It finally happened. The veterinarian shortage and veterinary technician shortage that they’ve always talked about for the last 20 years. If you look in today’s clinical practice it is almost impossible to find staff. The classified ads are full and the world during COVID has seemed to expedite this market. Yes, it is truly a buyer’s market if you’re looking for a job.
A few months ago, our family had a slight scare as there was a potential COVID exposure at our daughter’s daycare. As a family, we decided it would be best to keep her home during the month while vaccinations were just beginning to be dispensed. As far as making this work, it was a bit of a scheduling challenge. Fortunately, both my wife and I have bosses who were quite understanding and very gracious in allowing us to make this happen. We were both able to alter our schedules so that one of us was home all day during the course of the week. This essentially meant much longer shifts when we were at work, some as long as 10 to 12 hour days but it was worth it. The time that we each had with our young daughter was a gift. We were able to keep her safe and at the same time get to enjoy some everyday family time with her. This was time I had missed out on during her first year while I was working… and I loved it.
It got me to thinking how in today’s veterinary market can employers become a more attractive option for potential employees? For full disclosure, I am not a business owner. These ideas are just some things I’m spit-balling as potential options that some employers and employees may find to be mutually attractive and beneficial.
1. Time off and scheduling
From my own experience, a slight rearrangement of scheduling and a cut back on some days working was a wonderful relief. I was still able to maintain what would be considered a full-time working status. Veterinarians and technicians are often known for being workaholics. We have that personality and drive. Our focus is to help our patients and help our fellow team members. At times this can become a bit of a detriment as both people I’ve known (and myself) have worked 50-60 hour weeks, skipped vacations, and missed out on important things – at a detriment to our general well health and being. Instead, try having a look at a three or four-day workweek schedule. Though the days may be longer, the days off are so worth it.

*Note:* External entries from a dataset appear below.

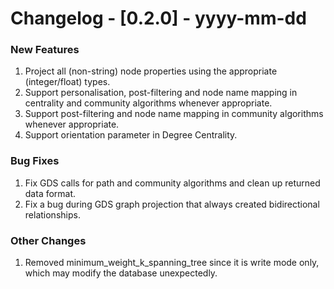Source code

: # Changelog - [0.2.0] - yyyy-mm-dd

### New Features
1. Project all (non-string) node properties using the appropriate (integer/float) types.
2. Support personalisation, post-filtering and node name mapping in centrality and community algorithms whenever appropriate.
3. Support post-filtering and node name mapping in community algorithms whenever appropriate.
4. Support orientation parameter in Degree Centrality.

### Bug Fixes
1. Fix GDS calls for path and community algorithms and clean up returned data format.
2. Fix a bug during GDS graph projection that always created bidirectional relationships.

### Other Changes
1. Removed minimum_weight_k_spanning_tree since it is write mode only, which may modify the database unexpectedly.

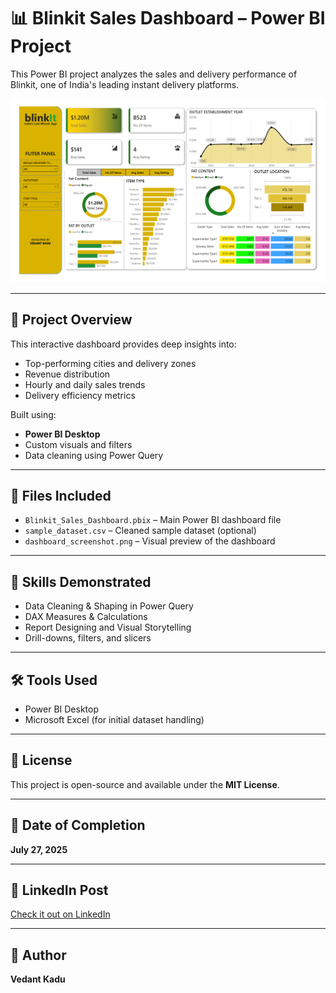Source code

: # 📊 Blinkit Sales Dashboard – Power BI Project

This Power BI project analyzes the sales and delivery performance of Blinkit, one of India's leading instant delivery platforms.

![Dashboard Preview](dashboard_preview.png)

---

## 🚀 Project Overview

This interactive dashboard provides deep insights into:
- Top-performing cities and delivery zones
- Revenue distribution
- Hourly and daily sales trends
- Delivery efficiency metrics

Built using:
- **Power BI Desktop**
- Custom visuals and filters
- Data cleaning using Power Query

---

## 📁 Files Included
- `Blinkit_Sales_Dashboard.pbix` – Main Power BI dashboard file
- `sample_dataset.csv` – Cleaned sample dataset (optional)
- `dashboard_screenshot.png` – Visual preview of the dashboard

---

## 🧠 Skills Demonstrated
- Data Cleaning & Shaping in Power Query
- DAX Measures & Calculations
- Report Designing and Visual Storytelling
- Drill-downs, filters, and slicers

---

## 🛠 Tools Used
- Power BI Desktop
- Microsoft Excel (for initial dataset handling)
  
---

## 📄 License

This project is open-source and available under the **MIT License**.

---

## 📅 Date of Completion
**July 27, 2025**

---

## 🔗 LinkedIn Post
[Check it out on LinkedIn](https://www.linkedin.com/posts/vedantkadu25_powerbi-dataanalytics-dashboarddesign-activity-7355307169702895616-CH2U?utm_source=share&utm_medium=member_desktop)

---

## 📌 Author
**Vedant Kadu**


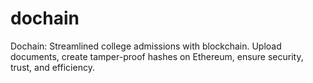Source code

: # dochain
Dochain: Streamlined college admissions with blockchain. Upload documents, create tamper-proof hashes on Ethereum, ensure security, trust, and efficiency.
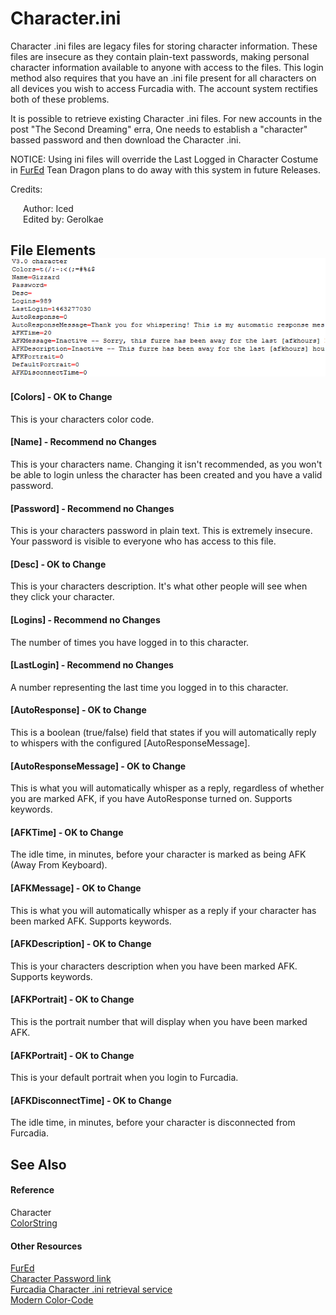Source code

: # Character.ini


Character .ini files are legacy files for storing character information. These files are insecure as they contain plain-text passwords, making personal character information available to anyone with access to the files. This login method also requires that you have an .ini file present for all characters on all devices you wish to access Furcadia with. The account system rectifies both of these problems.


It is possible to retrieve existing Character .ini files. For new accounts in the post "The Second Dreaming" erra, One needs to establish a "character" bassed password and then download the Character .ini.


NOTICE: Using ini files will override the Last Logged in Character Costume in <a href="https://cms.furcadia.com/fured/">FurEd</a> Tean Dragon plans to do away with this system in future Releases.




Credits:
&nbsp;<ul style="list-style-type: none; padding-left: 20px;"><li>
Author: Iced</li><li>
Edited by: Gerolkae</li></ul>

## File Elements<br /><img alt="Ini File" src="media/Ini File.png" /><br />

#### [Colors] ‐ OK to Change

This is your characters color code.



#### [Name] ‐ Recommend no Changes

This is your characters name. Changing it isn't recommended, as you won't be able to login unless the character has been created and you have a valid password.



#### [Password] ‐ Recommend no Changes

This is your characters password in plain text. This is extremely insecure. Your password is visible to everyone who has access to this file.



#### [Desc] ‐ OK to Change

This is your characters description. It's what other people will see when they click your character.



#### [Logins] ‐ Recommend no Changes

The number of times you have logged in to this character.



#### [LastLogin] ‐ Recommend no Changes

A number representing the last time you logged in to this character.



#### [AutoResponse] ‐ OK to Change

This is a boolean (true/false) field that states if you will automatically reply to whispers with the configured [AutoResponseMessage].



#### [AutoResponseMessage] ‐ OK to Change

This is what you will automatically whisper as a reply, regardless of whether you are marked AFK, if you have AutoResponse turned on. Supports keywords.



#### [AFKTime] ‐ OK to Change

The idle time, in minutes, before your character is marked as being AFK (Away From Keyboard).



#### [AFKMessage] ‐ OK to Change

This is what you will automatically whisper as a reply if your character has been marked AFK. Supports keywords.



#### [AFKDescription] ‐ OK to Change

This is your characters description when you have been marked AFK. Supports keywords.



#### [AFKPortrait] ‐ OK to Change

This is the portrait number that will display when you have been marked AFK.



#### [AFKPortrait] ‐ OK to Change

This is your default portrait when you login to Furcadia.



#### [AFKDisconnectTime] ‐ OK to Change

The idle time, in minutes, before your character is disconnected from Furcadia.



## See Also


#### Reference
Character<br /><a href="T_Furcadia_Movement_ColorString">ColorString</a><br />

#### Other Resources
<a href="https://cms.furcadia.com/fured/">FurEd</a><br /><a href="http://www.furcadia.com/services/pw/oblivion.php4">Character Password link</a><br /><a href="http://www.furcadia.com/services/retrieve/retrieve.php4">Furcadia Character .ini retrieval service</a><br /><a href="e897d816-e829-4b4b-b4a5-41ce6cac22ec.md">Modern Color-Code</a><br />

2. Dollar dollar bills y’all
For ages, jobs have often been defined by how much you make. Don’t get me wrong; money is good but it can only motivate people so far. Eventually, they reach the threshold where their well-being is no longer worth it. In today’s society, many people worry about what the future will hold. As it is for many technicians in a clinic, their average career span seems to only be around five years before they move on to a different job in a different field altogether. This is largely a result of clinic life no longer being financially feasible for them to do a job they love while having their spirits and bodies broken by the day-to-day grind.
For veterinarians, gone are the days where you might work for somebody for 5 to 10 years before you get to become a practice owner yourself. Selling a practice was often a means of funding your retirement. To be brutally honest, people these days are horrible with money and the whole idea of saving up is lost on many. Why don’t we look at ways of providing different financial incentives? I’m talking about pensions, 401(k)s, and RRSPs that employees can contribute to but also the employers match to a certain percentage. Every little bit helps and makes the long-term job satisfaction a bit better in my opinion.
One other financially incentive idea is profit-sharing. There are different ways this is figured out and distributed but if everyone gets a little extra slice of the pie, the staff may feel a lot better knowing that their hard work will be rewarded. Ultimately, they may be a lot more inclined to put in some extra effort without any begrudging.
3. Moving on up! To the east side?
Nope, just within the business. Some staff members are content with their role in the clinic but others want more. We should embrace both groups as they are important pieces of the team. Technicians may want to specialize. Vet assistants may want to take on more responsibilities or even consider going back to school for a technician or doctor program. Client care representatives may want to move into a management role. Nobody can work forever so it benefits us to train someone to help out when someone retires or is out sick – especially if for a prolonged time. If there are ways to move up and expand a skill set, employers should identify those staff members and provide them with the tools to become a more integral part of the clinic. This can improve job satisfaction as well as better financial well-being for both the employee and the clinic.
4. Clean house
Many clinics have that one employee… you know the one who has been there X number of years and is the best technician, receptionist, or manager you’ve ever had. Except that employee drives the rest of the staff crazy and creates a toxic work environment. It may be hard to swallow, but it’s time they move on. I know we’re talking about adding employees but it’ll be much easier to hire if you have a happier atmosphere and the worker who dragged down morale is gone.
The last 20 months have been exhausting yet rewarding. Think about how many pets and families we’ve been able to help! Now we need rest and hope that relief is on the way. While we may ask clients for their patience, it will likely come down to appropriate staffing in the clinic to alleviate the stress. Owners (whether private or corporate) have the power to transform the profession moving forward and make the job more variably rewarding than cuddling kittens and puppies though that is an awesome perk of the job!